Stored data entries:
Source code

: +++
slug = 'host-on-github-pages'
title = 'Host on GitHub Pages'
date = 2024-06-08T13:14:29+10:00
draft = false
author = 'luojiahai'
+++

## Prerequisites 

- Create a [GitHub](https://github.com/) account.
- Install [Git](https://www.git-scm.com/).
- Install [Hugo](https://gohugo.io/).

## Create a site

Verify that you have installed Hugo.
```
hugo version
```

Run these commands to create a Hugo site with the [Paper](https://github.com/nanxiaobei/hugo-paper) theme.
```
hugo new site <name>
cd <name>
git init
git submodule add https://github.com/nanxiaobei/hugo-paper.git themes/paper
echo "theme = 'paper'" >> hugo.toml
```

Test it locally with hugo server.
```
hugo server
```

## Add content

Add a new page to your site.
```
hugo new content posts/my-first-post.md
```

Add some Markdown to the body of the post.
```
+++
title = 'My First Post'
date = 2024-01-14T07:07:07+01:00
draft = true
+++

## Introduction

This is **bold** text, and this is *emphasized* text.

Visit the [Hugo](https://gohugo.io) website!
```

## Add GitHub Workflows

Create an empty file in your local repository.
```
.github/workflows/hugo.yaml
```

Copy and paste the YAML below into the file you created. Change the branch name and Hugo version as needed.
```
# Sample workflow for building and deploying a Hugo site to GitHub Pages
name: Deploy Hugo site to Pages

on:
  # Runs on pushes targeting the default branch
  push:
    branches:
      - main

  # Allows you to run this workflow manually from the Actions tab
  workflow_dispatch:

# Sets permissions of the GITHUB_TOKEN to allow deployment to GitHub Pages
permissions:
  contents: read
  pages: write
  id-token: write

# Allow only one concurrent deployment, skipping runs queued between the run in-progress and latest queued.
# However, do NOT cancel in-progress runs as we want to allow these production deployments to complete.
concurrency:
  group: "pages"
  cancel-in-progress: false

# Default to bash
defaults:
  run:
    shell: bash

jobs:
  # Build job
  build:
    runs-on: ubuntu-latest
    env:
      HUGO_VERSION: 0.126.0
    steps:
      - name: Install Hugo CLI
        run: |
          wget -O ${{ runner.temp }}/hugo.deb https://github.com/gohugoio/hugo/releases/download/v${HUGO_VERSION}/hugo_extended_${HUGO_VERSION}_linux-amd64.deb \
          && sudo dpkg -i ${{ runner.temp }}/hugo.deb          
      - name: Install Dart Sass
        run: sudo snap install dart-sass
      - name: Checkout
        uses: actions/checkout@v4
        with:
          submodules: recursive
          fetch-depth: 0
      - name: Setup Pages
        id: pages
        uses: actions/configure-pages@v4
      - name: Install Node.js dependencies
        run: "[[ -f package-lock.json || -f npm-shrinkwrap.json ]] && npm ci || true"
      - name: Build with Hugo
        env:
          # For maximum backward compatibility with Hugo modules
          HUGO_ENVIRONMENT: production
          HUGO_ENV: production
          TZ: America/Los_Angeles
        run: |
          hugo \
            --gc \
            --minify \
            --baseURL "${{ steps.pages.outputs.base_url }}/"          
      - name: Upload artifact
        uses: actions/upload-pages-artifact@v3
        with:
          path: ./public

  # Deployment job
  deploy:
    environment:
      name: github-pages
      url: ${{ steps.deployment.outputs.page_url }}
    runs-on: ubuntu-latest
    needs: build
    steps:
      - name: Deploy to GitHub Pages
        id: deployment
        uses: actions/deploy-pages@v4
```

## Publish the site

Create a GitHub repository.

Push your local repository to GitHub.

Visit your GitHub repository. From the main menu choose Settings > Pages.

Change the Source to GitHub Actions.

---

WORK ITEM: Each entry must be reproduced exactly, with nothing added or dropped.

SOLUTION TO THE PROBLEM:
Source code

: +++
slug = 'host-on-github-pages'
title = 'Host on GitHub Pages'
date = 2024-06-08T13:14:29+10:00
draft = false
author = 'luojiahai'
+++

## Prerequisites 

- Create a [GitHub](https://github.com/) account.
- Install [Git](https://www.git-scm.com/).
- Install [Hugo](https://gohugo.io/).

## Create a site

Verify that you have installed Hugo.
```
hugo version
```

Run these commands to create a Hugo site with the [Paper](https://github.com/nanxiaobei/hugo-paper) theme.
```
hugo new site <name>
cd <name>
git init
git submodule add https://github.com/nanxiaobei/hugo-paper.git themes/paper
echo "theme = 'paper'" >> hugo.toml
```

Test it locally with hugo server.
```
hugo server
```

## Add content

Add a new page to your site.
```
hugo new content posts/my-first-post.md
```

Add some Markdown to the body of the post.
```
+++
title = 'My First Post'
date = 2024-01-14T07:07:07+01:00
draft = true
+++

## Introduction

This is **bold** text, and this is *emphasized* text.

Visit the [Hugo](https://gohugo.io) website!
```

## Add GitHub Workflows

Create an empty file in your local repository.
```
.github/workflows/hugo.yaml
```

Copy and paste the YAML below into the file you created. Change the branch name and Hugo version as needed.
```
# Sample workflow for building and deploying a Hugo site to GitHub Pages
name: Deploy Hugo site to Pages

on:
  # Runs on pushes targeting the default branch
  push:
    branches:
      - main

  # Allows you to run this workflow manually from the Actions tab
  workflow_dispatch:

# Sets permissions of the GITHUB_TOKEN to allow deployment to GitHub Pages
permissions:
  contents: read
  pages: write
  id-token: write

# Allow only one concurrent deployment, skipping runs queued between the run in-progress and latest queued.
# However, do NOT cancel in-progress runs as we want to allow these production deployments to complete.
concurrency:
  group: "pages"
  cancel-in-progress: false

# Default to bash
defaults:
  run:
    shell: bash

jobs:
  # Build job
  build:
    runs-on: ubuntu-latest
    env:
      HUGO_VERSION: 0.126.0
    steps:
      - name: Install Hugo CLI
        run: |
          wget -O ${{ runner.temp }}/hugo.deb https://github.com/gohugoio/hugo/releases/download/v${HUGO_VERSION}/hugo_extended_${HUGO_VERSION}_linux-amd64.deb \
          && sudo dpkg -i ${{ runner.temp }}/hugo.deb          
      - name: Install Dart Sass
        run: sudo snap install dart-sass
      - name: Checkout
        uses: actions/checkout@v4
        with:
          submodules: recursive
          fetch-depth: 0
      - name: Setup Pages
        id: pages
        uses: actions/configure-pages@v4
      - name: Install Node.js dependencies
        run: "[[ -f package-lock.json || -f npm-shrinkwrap.json ]] && npm ci || true"
      - name: Build with Hugo
        env:
          # For maximum backward compatibility with Hugo modules
          HUGO_ENVIRONMENT: production
          HUGO_ENV: production
          TZ: America/Los_Angeles
        run: |
          hugo \
            --gc \
            --minify \
            --baseURL "${{ steps.pages.outputs.base_url }}/"          
      - name: Upload artifact
        uses: actions/upload-pages-artifact@v3
        with:
          path: ./public

  # Deployment job
  deploy:
    environment:
      name: github-pages
      url: ${{ steps.deployment.outputs.page_url }}
    runs-on: ubuntu-latest
    needs: build
    steps:
      - name: Deploy to GitHub Pages
        id: deployment
        uses: actions/deploy-pages@v4
```

## Publish the site

Create a GitHub repository.

Push your local repository to GitHub.

Visit your GitHub repository. From the main menu choose Settings > Pages.

Change the Source to GitHub Actions.

---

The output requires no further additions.